The Santa Barbara City Council on Tuesday narrowly approved intersection improvements for Figueroa and De la Vina streets that will be funded largely by a federal Highway Safety Improvement Program grant.
The council voted 4-3 to accept the grant and award a $271,443 contract to Lash Construction, which was the lowest bidder
Scroll to the bottom to see the intersection plan.
The company currently is working on the Carrillo and Anacapa streets intersection.
Pedestrians can walk one block in either direction to cross at an intersection with a traffic signal, Rowse said.
Traffic engineer Derek Bailey said that De la Vina Street is a major artery into the downtown area, and staff planned these improvements to make it safer for pedestrians but not impede traffic.
Construction crews will start installing curb extensions and safety lighting poles in April, and will keep at least one lane open at all times on De la Vina.
The total cost will be $398,161, with the federal grant covering $326,300 of construction costs.
The intersection’s crash history has made city leaders and staff examine some changes to the intersection. However, Bailey said, “the crashes that led us to this point won’t be prevented by the curb extensions.”
Two-thirds of the pedestrian-vehicle crashes are on the “downstream” southbound side of the street.
Since De la Vina is a one-way street, drivers on Figueroa Street often only look “upstream” when crossing and then hit pedestrians, Bailey said.
The other third are caused by drivers hitting pedestrians directly in front of them, who they don’t’ see because they’re only looking toward oncoming traffic.

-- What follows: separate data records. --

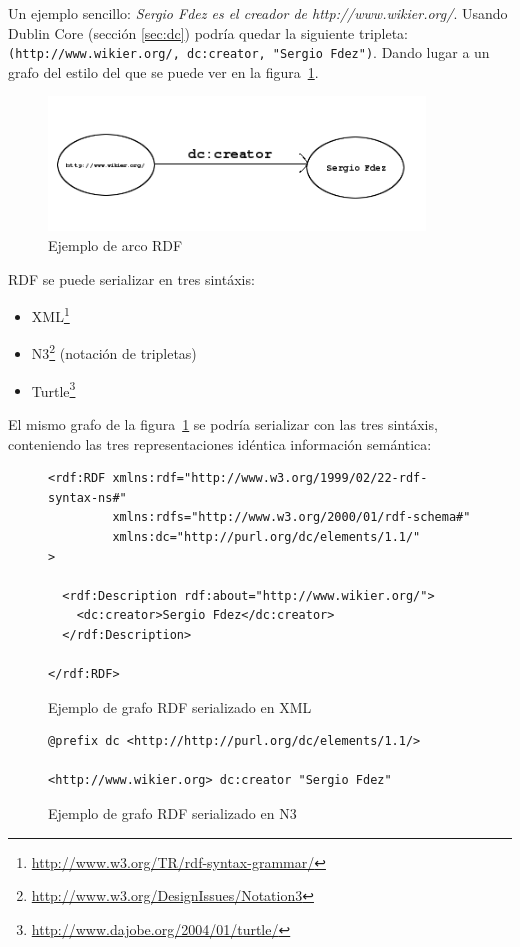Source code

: Un ejemplo sencillo: \textit{Sergio Fdez es el creador de http://www.wikier.org/}. 
Usando Dublin Core (sección \ref{sec:dc}) podría quedar la siguiente tripleta: 
\texttt{(http://www.wikier.org/, dc:creator, "Sergio Fdez")}. Dando lugar a un 
grafo del estilo del que se puede ver en la figura~\ref{fig:rdfTripletExample}.

\begin{figure}[H]
	\centering
	\includegraphics[width=10cm]{images/arc-example.png}
	\caption{Ejemplo de arco RDF}
	\label{fig:rdfTripletExample}
\end{figure}


RDF se puede serializar en tres sintáxis: 

\begin{itemize}
 \item XML\footnote{\url{http://www.w3.org/TR/rdf-syntax-grammar/}}
 \item N3\footnote{\url{http://www.w3.org/DesignIssues/Notation3}} (notación de tripletas)
 \item Turtle\footnote{\url{http://www.dajobe.org/2004/01/turtle/}}
\end{itemize}

El mismo grafo de la figura~\ref{fig:rdfTripletExample} se podría serializar 
con las tres sintáxis, conteniendo las tres representaciones idéntica información 
semántica:

\begin{figure}[H]
\lstset{language=RDF}
\begin{lstlisting}
<rdf:RDF xmlns:rdf="http://www.w3.org/1999/02/22-rdf-syntax-ns#"
         xmlns:rdfs="http://www.w3.org/2000/01/rdf-schema#"
         xmlns:dc="http://purl.org/dc/elements/1.1/"
>

  <rdf:Description rdf:about="http://www.wikier.org/">
    <dc:creator>Sergio Fdez</dc:creator>
  </rdf:Description>

</rdf:RDF>
\end{lstlisting}
\caption{Ejemplo de grafo RDF serializado en XML}
\label{fig:ejemplo.rdfxml}
\end{figure}

\begin{figure}[H]
\lstset{language=XML}
\begin{lstlisting}
@prefix dc <http://http://purl.org/dc/elements/1.1/>

<http://www.wikier.org> dc:creator "Sergio Fdez"
\end{lstlisting}
\caption{Ejemplo de grafo RDF serializado en N3}
\label{fig:ejemplo.rdfn3}
\end{figure}

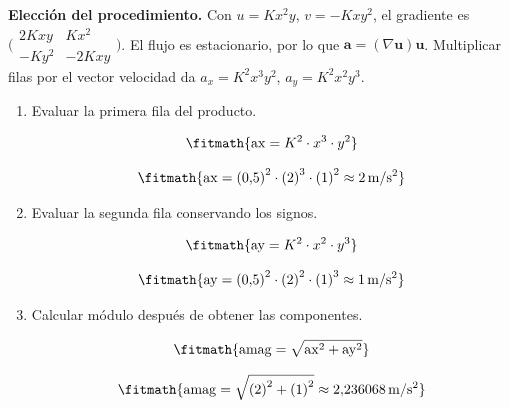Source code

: \noindent\textbf{Elección del procedimiento.} Con $u=Kx^2y$, $v=-Kxy^2$, el gradiente es $\bigl(\begin{smallmatrix}2Kxy&Kx^2\\-Ky^2&-2Kxy\end{smallmatrix}\bigr)$. El flujo es estacionario, por lo que $\boldsymbol a=(\nabla\boldsymbol u)\boldsymbol u$. Multiplicar filas por el vector velocidad da $a_x=K^2x^3y^2$, $a_y=K^2x^2y^3$.

\begin{enumerate}

\item Evaluar la primera fila del producto.

\[\fitmath{\mathrm{ax}={K}^{2}\cdot {x}^{3}\cdot {y}^{2}}\]

\[\fitmath{\mathrm{ax}={(0{,}5)}^{2}\cdot {(2)}^{3}\cdot {(1)}^{2}\approx 2\,\mathrm{m/s^{2}}}\]

\item Evaluar la segunda fila conservando los signos.

\[\fitmath{\mathrm{ay}={K}^{2}\cdot {x}^{2}\cdot {y}^{3}}\]

\[\fitmath{\mathrm{ay}={(0{,}5)}^{2}\cdot {(2)}^{2}\cdot {(1)}^{3}\approx 1\,\mathrm{m/s^{2}}}\]

\item Calcular módulo después de obtener las componentes.

\[\fitmath{\mathrm{amag}=\sqrt{{\mathrm{ax}}^{2}+{\mathrm{ay}}^{2}}}\]

\[\fitmath{\mathrm{amag}=\sqrt{{(2)}^{2}+{(1)}^{2}}\approx 2{,}236068\,\mathrm{m/s^{2}}}\]

\end{enumerate}
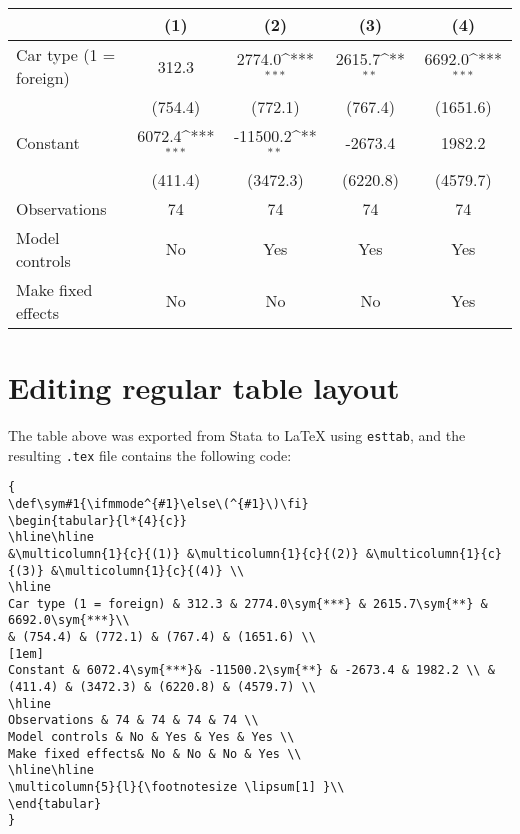 \documentclass[11pt,a4paper]{article}
\begin{document}
\begin{table}[h]
	\begin{threeparttable}
		{
			\def\sym#1{\ifmmode^{#1}\else\(^{#1}\)\fi}
			\begin{tabular}{l*{4}{c}}
				\hline\hline
				&\multicolumn{1}{c}{(1)} &\multicolumn{1}{c}{(2)} &\multicolumn{1}{c}{(3)} &\multicolumn{1}{c}{(4)} \\
				\hline
				Car type (1 = foreign) & 312.3 & 2774.0\sym{***} & 2615.7\sym{**} & 6692.0\sym{***}\\
				& (754.4) & (772.1) & (767.4) & (1651.6) \\
				[1em]
				Constant & 6072.4\sym{***}& -11500.2\sym{**} & -2673.4 & 1982.2 \\ & (411.4) & (3472.3) & (6220.8) & (4579.7) \\
				\hline
				Observations & 74 & 74 & 74 & 74 \\
				Model controls & No & Yes & Yes & Yes \\
				Make fixed effects& No & No & No & Yes \\
				\hline\hline 
			\end{tabular}
			\begin{tablenotes} 
				\footnotesize \item \lipsum[1] 
			\end{tablenotes}
		}
	\end{threeparttable}
\end{table}

\section{Editing regular table layout}

The table above was exported from Stata to {\LaTeX} using \texttt{esttab}, and the resulting \texttt{.tex} file contains the following code:

\begin{tiny}
\begin{verbatim}
{
\def\sym#1{\ifmmode^{#1}\else\(^{#1}\)\fi}
\begin{tabular}{l*{4}{c}}
\hline\hline
&\multicolumn{1}{c}{(1)} &\multicolumn{1}{c}{(2)} &\multicolumn{1}{c}{(3)} &\multicolumn{1}{c}{(4)} \\
\hline
Car type (1 = foreign) & 312.3 & 2774.0\sym{***} & 2615.7\sym{**} & 6692.0\sym{***}\\
& (754.4) & (772.1) & (767.4) & (1651.6) \\
[1em]
Constant & 6072.4\sym{***}& -11500.2\sym{**} & -2673.4 & 1982.2 \\ & (411.4) & (3472.3) & (6220.8) & (4579.7) \\
\hline
Observations & 74 & 74 & 74 & 74 \\
Model controls & No & Yes & Yes & Yes \\
Make fixed effects& No & No & No & Yes \\
\hline\hline 
\multicolumn{5}{l}{\footnotesize \lipsum[1] }\\ 
\end{tabular}
}
\end{verbatim}
\end{tiny}
\end{document}

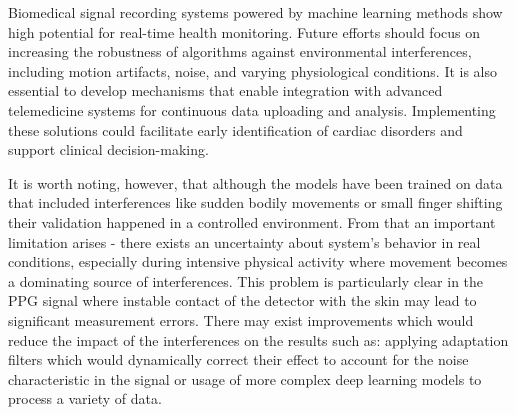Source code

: \documentclass[journal]{IEEEtran}
\begin{document}
Biomedical signal recording systems powered by machine learning methods show high potential for real-time health monitoring. Future efforts should focus on increasing the robustness of algorithms against environmental interferences, including motion artifacts, noise, and varying physiological conditions. It is also essential to develop mechanisms that enable integration with advanced telemedicine systems for continuous data uploading and analysis. Implementing these solutions could facilitate early identification of cardiac disorders and support clinical decision-making.

It is worth noting, however, that although the models have been trained on data that included interferences like sudden bodily movements or small finger shifting their validation happened in a controlled environment. From that an important limitation arises - there exists an uncertainty about system's behavior in real conditions, especially during intensive physical activity where movement becomes a dominating source of interferences. This problem is particularly clear in the PPG signal where instable contact of the detector with the skin may lead to significant measurement errors. There may exist improvements which would reduce the impact of the interferences on the results such as: applying adaptation filters which would dynamically correct their effect to account for the noise characteristic in the signal or usage of more complex deep learning models to process a variety of data.
\end{document}
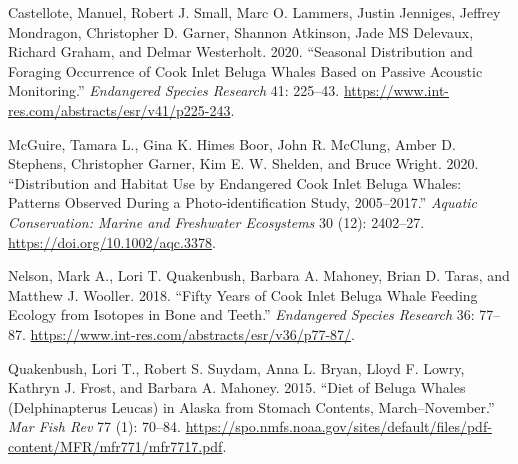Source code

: \documentclass[
]{article}
\newlength{\cslhangindent}
\newlength{\cslentryspacingunit} %
\newenvironment{CSLReferences}[2] %
 {%
  \setlength{\parindent}{0pt}
  \ifodd #1
  \let\oldpar\par
  \def\par{\hangindent=\cslhangindent\oldpar}
  \fi
  \setlength{\parskip}{#2\cslentryspacingunit}
 }%
 {}
\begin{document}
\hypertarget{refs}{}
\begin{CSLReferences}{1}{0}
\leavevmode{}%
Castellote, Manuel, Robert J. Small, Marc O. Lammers, Justin Jenniges,
Jeffrey Mondragon, Christopher D. Garner, Shannon Atkinson, Jade MS
Delevaux, Richard Graham, and Delmar Westerholt. 2020. {``Seasonal
Distribution and Foraging Occurrence of Cook Inlet Beluga Whales Based
on Passive Acoustic Monitoring.''} \emph{Endangered Species Research}
41: 225--43. \url{https://www.int-res.com/abstracts/esr/v41/p225-243}.

\leavevmode{}%
McGuire, Tamara L., Gina K. Himes Boor, John R. McClung, Amber D.
Stephens, Christopher Garner, Kim E. W. Shelden, and Bruce Wright. 2020.
{``Distribution and Habitat Use by Endangered Cook Inlet Beluga Whales:
Patterns Observed During a Photo‐identification Study, 2005--2017.''}
\emph{Aquatic Conservation: Marine and Freshwater Ecosystems} 30 (12):
2402--27. \url{https://doi.org/10.1002/aqc.3378}.

\leavevmode{}%
Nelson, Mark A., Lori T. Quakenbush, Barbara A. Mahoney, Brian D. Taras,
and Matthew J. Wooller. 2018. {``Fifty Years of Cook Inlet Beluga Whale
Feeding Ecology from Isotopes in Bone and Teeth.''} \emph{Endangered
Species Research} 36: 77--87.
\url{https://www.int-res.com/abstracts/esr/v36/p77-87/}.

\leavevmode{}%
Quakenbush, Lori T., Robert S. Suydam, Anna L. Bryan, Lloyd F. Lowry,
Kathryn J. Frost, and Barbara A. Mahoney. 2015. {``Diet of Beluga Whales
(Delphinapterus Leucas) in Alaska from Stomach Contents,
March--November.''} \emph{Mar Fish Rev} 77 (1): 70--84.
\url{https://spo.nmfs.noaa.gov/sites/default/files/pdf-content/MFR/mfr771/mfr7717.pdf}.

\end{CSLReferences}
\end{document}
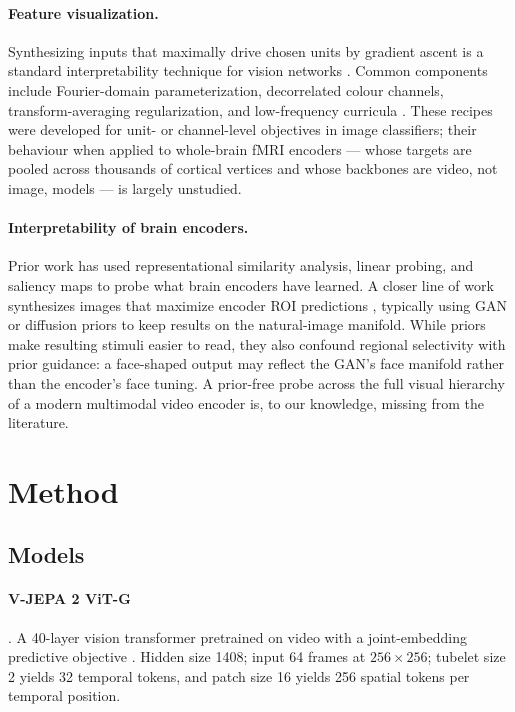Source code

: \documentclass{article}
\begin{document}
\paragraph{Feature visualization.} Synthesizing inputs that maximally drive chosen units by gradient ascent is a standard interpretability technique for vision networks \citep{erhan2009visualizing,simonyan2013deep,olah2017featurevis}. Common components include Fourier-domain parameterization, decorrelated colour channels, transform-averaging regularization, and low-frequency curricula \citep{olah2017featurevis}. These recipes were developed for unit- or channel-level objectives in image classifiers; their behaviour when applied to whole-brain fMRI encoders --- whose targets are pooled across thousands of cortical vertices and whose backbones are video, not image, models --- is largely unstudied.

\paragraph{Interpretability of brain encoders.} Prior work has used representational similarity analysis, linear probing, and saliency maps to probe what brain encoders have learned. A closer line of work synthesizes images that maximize encoder ROI predictions \citep{walker2019inception,bashivan2019neural,ponce2019evolving,ratanmurty2021computational}, typically using GAN or diffusion priors to keep results on the natural-image manifold. While priors make resulting stimuli easier to read, they also confound regional selectivity with prior guidance: a face-shaped output may reflect the GAN's face manifold rather than the encoder's face tuning. A prior-free probe across the full visual hierarchy of a modern multimodal video encoder is, to our knowledge, missing from the literature.

\section{Method}

\subsection{Models}

\paragraph{V-JEPA 2 ViT-G} \citep[\texttt{facebook/vjepa2-vitg-fpc64-256}, fp16;][]{vjepa2}. A 40-layer vision transformer pretrained on video with a joint-embedding predictive objective \citep{lecun2022jepa}. Hidden size 1408; input 64 frames at $256\times256$; tubelet size 2 yields 32 temporal tokens, and patch size 16 yields 256 spatial tokens per temporal position.
\end{document}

The crosswalks will not be marked at the intersection even after the improvements are installed so pedestrians aren’t given a false sense of security, Bailey said. The goal of the extensions is to make pedestrians more visible and give them better views as they prepare to cross the busy downtown streets.
The council also approved the purchase of two electric Trikkes for police patrol officers and beat coordinators, using $8,000 in donations from the Santa Barbara Police Foundation, and a police canine using $24,700 from the Police K-9 Unit Trust Fund.
The money to Mission Canines — which the city has used in the past — will also pay for related equipment and training, according to the city staff report.
Rowse did ask police to find a better name than Trikkes for their newest patrol vehicle.
“It doesn’t sound very intimidating,” he said.